Saved data entries:
%%

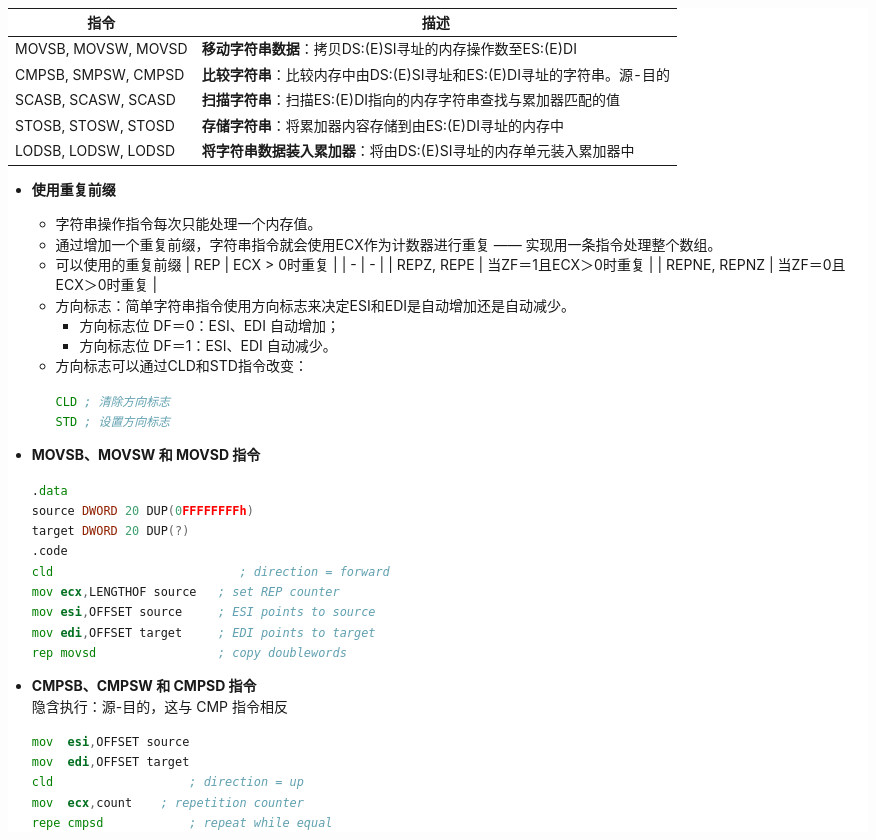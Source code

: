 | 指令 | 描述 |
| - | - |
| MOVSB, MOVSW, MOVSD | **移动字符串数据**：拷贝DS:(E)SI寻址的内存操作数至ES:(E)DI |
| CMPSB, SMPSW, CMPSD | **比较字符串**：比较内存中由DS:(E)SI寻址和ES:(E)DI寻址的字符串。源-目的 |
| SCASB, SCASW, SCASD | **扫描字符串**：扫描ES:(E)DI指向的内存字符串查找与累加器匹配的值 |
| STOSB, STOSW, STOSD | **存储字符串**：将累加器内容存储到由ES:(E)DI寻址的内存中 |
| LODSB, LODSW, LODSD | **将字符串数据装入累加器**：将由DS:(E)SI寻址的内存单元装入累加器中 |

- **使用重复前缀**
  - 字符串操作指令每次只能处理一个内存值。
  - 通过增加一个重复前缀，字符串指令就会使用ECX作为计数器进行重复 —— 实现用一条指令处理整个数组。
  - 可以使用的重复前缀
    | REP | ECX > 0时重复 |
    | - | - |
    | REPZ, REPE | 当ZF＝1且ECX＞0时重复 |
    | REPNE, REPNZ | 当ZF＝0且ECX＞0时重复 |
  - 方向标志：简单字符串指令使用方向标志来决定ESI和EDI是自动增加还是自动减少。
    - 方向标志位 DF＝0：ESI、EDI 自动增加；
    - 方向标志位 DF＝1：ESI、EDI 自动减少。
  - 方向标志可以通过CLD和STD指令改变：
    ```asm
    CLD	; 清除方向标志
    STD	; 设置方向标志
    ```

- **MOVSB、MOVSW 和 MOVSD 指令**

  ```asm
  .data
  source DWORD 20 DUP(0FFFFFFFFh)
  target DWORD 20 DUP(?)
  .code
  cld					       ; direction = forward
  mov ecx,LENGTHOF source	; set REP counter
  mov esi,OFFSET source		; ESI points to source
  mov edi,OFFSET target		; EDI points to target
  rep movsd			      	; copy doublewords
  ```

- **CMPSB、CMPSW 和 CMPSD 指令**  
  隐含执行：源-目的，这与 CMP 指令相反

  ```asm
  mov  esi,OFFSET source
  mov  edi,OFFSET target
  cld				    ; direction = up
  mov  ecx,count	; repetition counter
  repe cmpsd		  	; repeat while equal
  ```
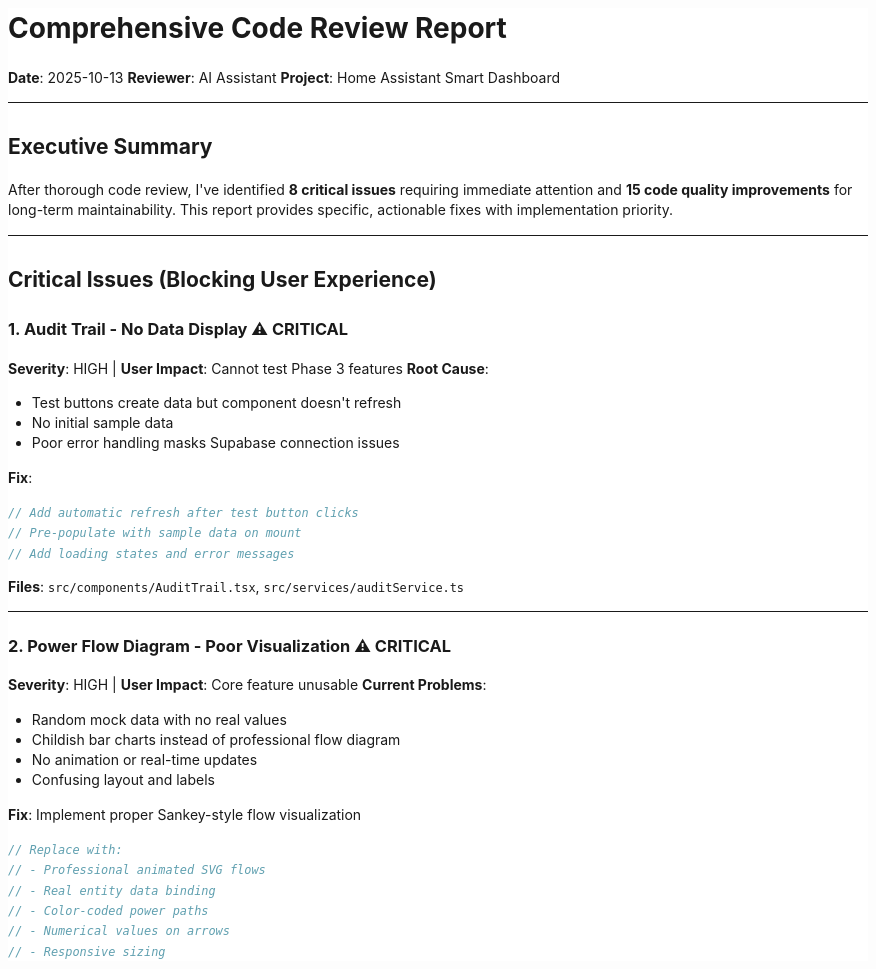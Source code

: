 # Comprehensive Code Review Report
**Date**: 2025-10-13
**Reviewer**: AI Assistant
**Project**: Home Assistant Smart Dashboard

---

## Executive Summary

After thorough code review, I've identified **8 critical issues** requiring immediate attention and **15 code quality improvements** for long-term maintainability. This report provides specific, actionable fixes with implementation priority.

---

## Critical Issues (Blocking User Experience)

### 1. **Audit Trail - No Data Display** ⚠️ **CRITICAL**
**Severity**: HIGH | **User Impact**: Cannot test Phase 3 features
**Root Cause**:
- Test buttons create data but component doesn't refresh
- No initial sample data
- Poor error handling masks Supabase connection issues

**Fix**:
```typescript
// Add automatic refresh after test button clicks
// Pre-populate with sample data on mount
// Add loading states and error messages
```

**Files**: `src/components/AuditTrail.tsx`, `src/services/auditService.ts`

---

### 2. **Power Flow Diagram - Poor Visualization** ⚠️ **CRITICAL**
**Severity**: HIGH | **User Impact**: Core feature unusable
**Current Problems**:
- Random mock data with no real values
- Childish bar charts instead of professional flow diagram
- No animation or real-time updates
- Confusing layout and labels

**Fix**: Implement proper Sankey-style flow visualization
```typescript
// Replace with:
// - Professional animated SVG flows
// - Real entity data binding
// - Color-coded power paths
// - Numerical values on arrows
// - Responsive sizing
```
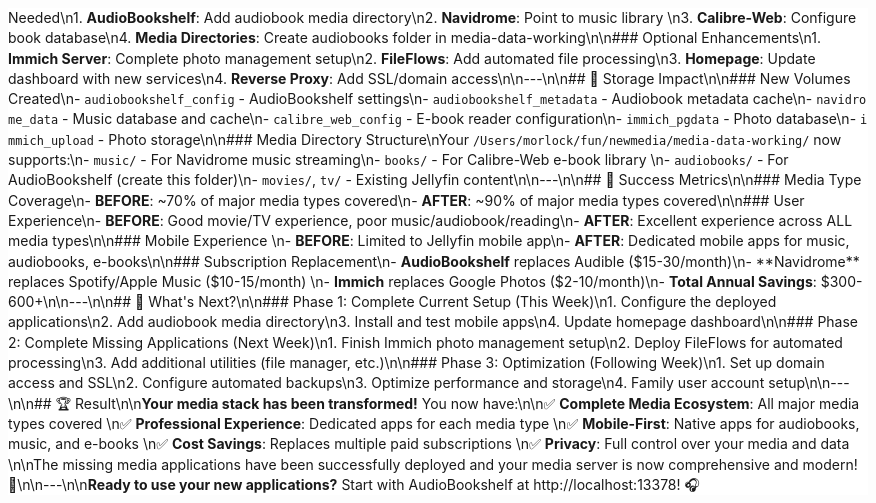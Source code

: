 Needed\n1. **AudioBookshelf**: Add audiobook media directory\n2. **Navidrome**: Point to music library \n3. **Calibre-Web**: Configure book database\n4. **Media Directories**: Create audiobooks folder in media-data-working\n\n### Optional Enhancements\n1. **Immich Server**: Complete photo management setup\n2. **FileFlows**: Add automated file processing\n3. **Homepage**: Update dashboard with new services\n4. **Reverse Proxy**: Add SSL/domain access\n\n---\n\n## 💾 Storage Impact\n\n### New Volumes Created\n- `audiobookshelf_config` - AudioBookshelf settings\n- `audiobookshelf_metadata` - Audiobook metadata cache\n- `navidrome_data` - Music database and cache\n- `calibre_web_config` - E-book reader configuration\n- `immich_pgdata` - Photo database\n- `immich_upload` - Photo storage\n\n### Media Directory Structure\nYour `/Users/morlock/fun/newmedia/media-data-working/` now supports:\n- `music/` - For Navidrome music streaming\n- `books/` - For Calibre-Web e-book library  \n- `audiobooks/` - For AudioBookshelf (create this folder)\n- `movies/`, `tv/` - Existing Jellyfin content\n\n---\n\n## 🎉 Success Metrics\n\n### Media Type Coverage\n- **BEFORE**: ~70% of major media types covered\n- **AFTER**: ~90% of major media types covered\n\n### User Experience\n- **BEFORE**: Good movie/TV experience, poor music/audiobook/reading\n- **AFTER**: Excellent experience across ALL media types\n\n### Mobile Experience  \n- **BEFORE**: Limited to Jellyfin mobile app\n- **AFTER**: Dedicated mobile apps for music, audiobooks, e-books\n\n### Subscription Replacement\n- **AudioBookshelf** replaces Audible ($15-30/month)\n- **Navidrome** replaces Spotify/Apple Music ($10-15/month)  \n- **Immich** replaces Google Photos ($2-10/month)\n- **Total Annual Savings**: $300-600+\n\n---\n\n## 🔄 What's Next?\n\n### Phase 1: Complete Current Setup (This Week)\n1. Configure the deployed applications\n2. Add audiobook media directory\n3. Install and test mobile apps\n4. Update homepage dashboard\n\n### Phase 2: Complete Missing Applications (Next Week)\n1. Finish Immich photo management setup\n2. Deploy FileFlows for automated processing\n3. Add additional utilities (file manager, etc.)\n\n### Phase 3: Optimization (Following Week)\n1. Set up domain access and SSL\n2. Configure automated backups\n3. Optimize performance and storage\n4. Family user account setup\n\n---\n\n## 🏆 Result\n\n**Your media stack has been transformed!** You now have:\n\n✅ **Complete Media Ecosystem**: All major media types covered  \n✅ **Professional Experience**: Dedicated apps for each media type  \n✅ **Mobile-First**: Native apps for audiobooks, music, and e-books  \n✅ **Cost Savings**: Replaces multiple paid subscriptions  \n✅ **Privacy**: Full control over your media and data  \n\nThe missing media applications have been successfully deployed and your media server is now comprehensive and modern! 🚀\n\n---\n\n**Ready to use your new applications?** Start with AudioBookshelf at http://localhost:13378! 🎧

%%

Only a number is required here: the count of lines in these entries that hold "方向标志位".

Written answer
2